* [WHAT YOU HAVE TO DO] The response should be exactly the number of lines in the material below that contain the word "writing".
GIVEN DATA Block Start
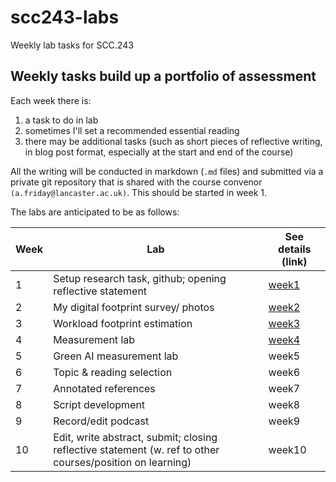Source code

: # scc243-labs
Weekly lab tasks for SCC.243

## Weekly tasks build up a portfolio of assessment

Each week there is:

1. a task to do in lab
2. sometimes I'll set a recommended essential reading
3. there may be additional tasks (such as short pieces of reflective writing, in blog post format, especially at the start and end of the course)

All the writing will be conducted in markdown (`.md` files) and submitted via a private git repository that is shared with the course convenor `(a.friday@lancaster.ac.uk)`.  This should be started in week 1.

The labs are anticipated to be as follows:

| Week | Lab | See details (link) |
| ---  | --- | --- |
| 1 | Setup research task, github; opening reflective statement | [week1](week1) |
| 2 | My digital footprint survey/ photos | [week2](week2) |
| 3 | Workload footprint estimation | [week3](week3) |
| 4 | Measurement lab | [week4](week4) |
| 5 | Green AI measurement lab | week5<!-- [week5](week5) --> |
| 6 | Topic & reading selection | week6<!-- [week6](week6) --> |
| 7 | Annotated references | week7<!-- [week7](week7) --> |
| 8 | Script development  | week8<!-- [week8](week8) --> |
| 9 | Record/edit podcast | week9<!-- [week9](week9) --> |
| 10 | Edit, write abstract, submit; closing reflective statement (w. ref to other courses/position on learning) | week10<!-- [week10](week10) --> |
GIVEN DATA Block End
* [EXERCISE OUTPUT] 2